TO DO: Lines from the listing below that contain the string "lists" are to be reported.

DATA IN THIS EXERCISE:
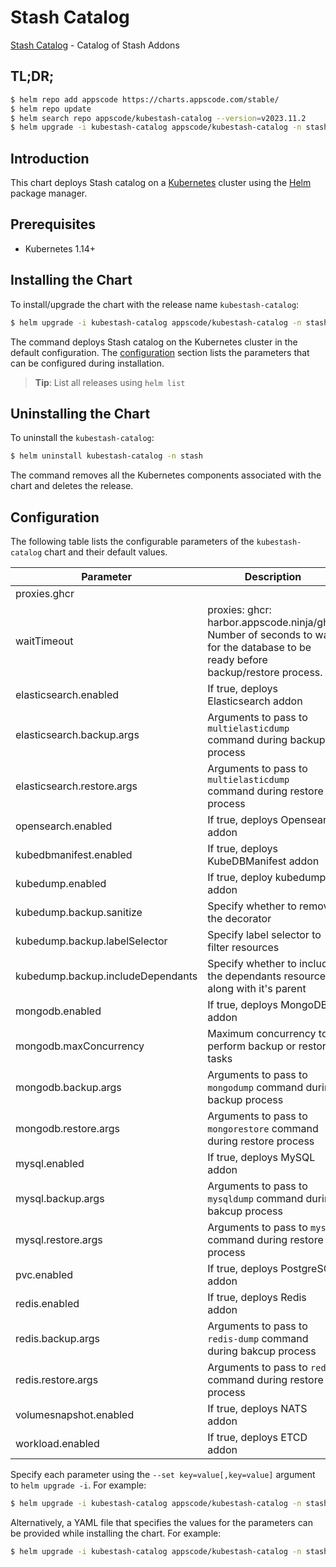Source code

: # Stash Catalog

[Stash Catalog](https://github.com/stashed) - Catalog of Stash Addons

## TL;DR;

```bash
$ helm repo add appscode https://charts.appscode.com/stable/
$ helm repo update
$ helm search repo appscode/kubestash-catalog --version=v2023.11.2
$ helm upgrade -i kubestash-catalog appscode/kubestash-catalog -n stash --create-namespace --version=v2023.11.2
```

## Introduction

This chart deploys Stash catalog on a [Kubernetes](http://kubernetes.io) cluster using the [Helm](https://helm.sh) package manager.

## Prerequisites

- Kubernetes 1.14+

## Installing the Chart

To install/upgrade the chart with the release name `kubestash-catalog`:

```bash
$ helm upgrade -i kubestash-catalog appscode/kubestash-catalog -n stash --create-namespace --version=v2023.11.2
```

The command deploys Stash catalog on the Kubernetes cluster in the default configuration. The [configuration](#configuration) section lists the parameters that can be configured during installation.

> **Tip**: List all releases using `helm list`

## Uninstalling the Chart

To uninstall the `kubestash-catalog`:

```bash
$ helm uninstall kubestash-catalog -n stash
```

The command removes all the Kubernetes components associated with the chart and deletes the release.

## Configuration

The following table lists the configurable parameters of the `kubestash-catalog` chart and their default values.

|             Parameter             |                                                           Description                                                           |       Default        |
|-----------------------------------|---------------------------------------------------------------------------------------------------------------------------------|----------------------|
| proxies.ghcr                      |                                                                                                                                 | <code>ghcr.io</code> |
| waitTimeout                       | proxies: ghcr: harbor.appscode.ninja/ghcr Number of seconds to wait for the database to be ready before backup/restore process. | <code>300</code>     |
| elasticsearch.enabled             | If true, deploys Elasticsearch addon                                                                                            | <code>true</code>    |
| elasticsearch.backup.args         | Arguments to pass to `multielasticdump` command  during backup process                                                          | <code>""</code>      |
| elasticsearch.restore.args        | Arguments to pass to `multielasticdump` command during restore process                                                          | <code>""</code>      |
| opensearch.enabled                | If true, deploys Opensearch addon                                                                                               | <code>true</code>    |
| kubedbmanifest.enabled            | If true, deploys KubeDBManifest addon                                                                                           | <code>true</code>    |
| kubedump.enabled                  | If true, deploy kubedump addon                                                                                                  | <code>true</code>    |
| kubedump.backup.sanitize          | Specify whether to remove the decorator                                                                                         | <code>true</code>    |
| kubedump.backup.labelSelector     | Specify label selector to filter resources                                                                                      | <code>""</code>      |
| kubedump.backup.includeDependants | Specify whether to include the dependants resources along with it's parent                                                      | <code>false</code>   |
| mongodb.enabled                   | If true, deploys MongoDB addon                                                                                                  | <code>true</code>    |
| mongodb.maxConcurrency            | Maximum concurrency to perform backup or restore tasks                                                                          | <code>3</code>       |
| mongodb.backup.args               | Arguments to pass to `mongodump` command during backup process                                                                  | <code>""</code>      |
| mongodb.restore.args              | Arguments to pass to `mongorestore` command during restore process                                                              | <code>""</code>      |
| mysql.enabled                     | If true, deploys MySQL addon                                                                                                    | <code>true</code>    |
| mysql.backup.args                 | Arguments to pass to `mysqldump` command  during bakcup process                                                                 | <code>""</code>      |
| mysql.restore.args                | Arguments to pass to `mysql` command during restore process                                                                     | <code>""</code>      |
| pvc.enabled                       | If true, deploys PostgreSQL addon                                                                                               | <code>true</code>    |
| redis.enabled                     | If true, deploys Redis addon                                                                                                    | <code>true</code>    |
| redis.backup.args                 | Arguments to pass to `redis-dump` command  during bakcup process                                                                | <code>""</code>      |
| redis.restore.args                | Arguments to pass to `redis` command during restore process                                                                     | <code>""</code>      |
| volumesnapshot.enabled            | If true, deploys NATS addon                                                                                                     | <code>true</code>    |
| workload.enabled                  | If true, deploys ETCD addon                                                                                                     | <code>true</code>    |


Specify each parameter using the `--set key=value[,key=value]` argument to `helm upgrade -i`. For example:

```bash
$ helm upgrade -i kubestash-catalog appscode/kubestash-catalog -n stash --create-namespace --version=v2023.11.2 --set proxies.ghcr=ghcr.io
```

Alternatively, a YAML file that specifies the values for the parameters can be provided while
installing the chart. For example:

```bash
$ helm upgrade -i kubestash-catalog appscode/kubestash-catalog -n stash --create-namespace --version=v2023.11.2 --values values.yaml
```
...
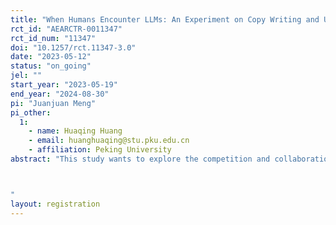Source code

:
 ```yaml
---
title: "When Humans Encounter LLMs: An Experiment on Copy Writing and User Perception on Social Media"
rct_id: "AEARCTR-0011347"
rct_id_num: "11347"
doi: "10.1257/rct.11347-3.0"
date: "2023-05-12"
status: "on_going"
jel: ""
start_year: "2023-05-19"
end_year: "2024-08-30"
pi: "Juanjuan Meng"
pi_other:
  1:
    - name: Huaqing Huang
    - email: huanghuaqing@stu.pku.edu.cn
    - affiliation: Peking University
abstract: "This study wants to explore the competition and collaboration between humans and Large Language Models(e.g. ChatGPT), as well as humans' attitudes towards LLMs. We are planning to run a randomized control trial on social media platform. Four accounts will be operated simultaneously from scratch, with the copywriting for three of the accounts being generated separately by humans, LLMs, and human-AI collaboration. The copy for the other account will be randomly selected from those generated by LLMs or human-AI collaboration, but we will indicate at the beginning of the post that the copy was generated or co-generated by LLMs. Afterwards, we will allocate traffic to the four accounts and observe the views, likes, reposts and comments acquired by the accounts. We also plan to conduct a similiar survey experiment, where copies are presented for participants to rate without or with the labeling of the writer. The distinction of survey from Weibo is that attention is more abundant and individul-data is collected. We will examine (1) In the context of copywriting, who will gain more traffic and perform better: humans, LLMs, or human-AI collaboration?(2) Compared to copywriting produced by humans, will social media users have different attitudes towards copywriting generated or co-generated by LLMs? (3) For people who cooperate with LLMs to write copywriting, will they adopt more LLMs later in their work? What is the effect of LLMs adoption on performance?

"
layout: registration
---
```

YOUR RESPONSE:
The command deploys Stash catalog on the Kubernetes cluster in the default configuration. The [configuration](#configuration) section lists the parameters that can be configured during installation.
The following table lists the configurable parameters of the `kubestash-catalog` chart and their default values.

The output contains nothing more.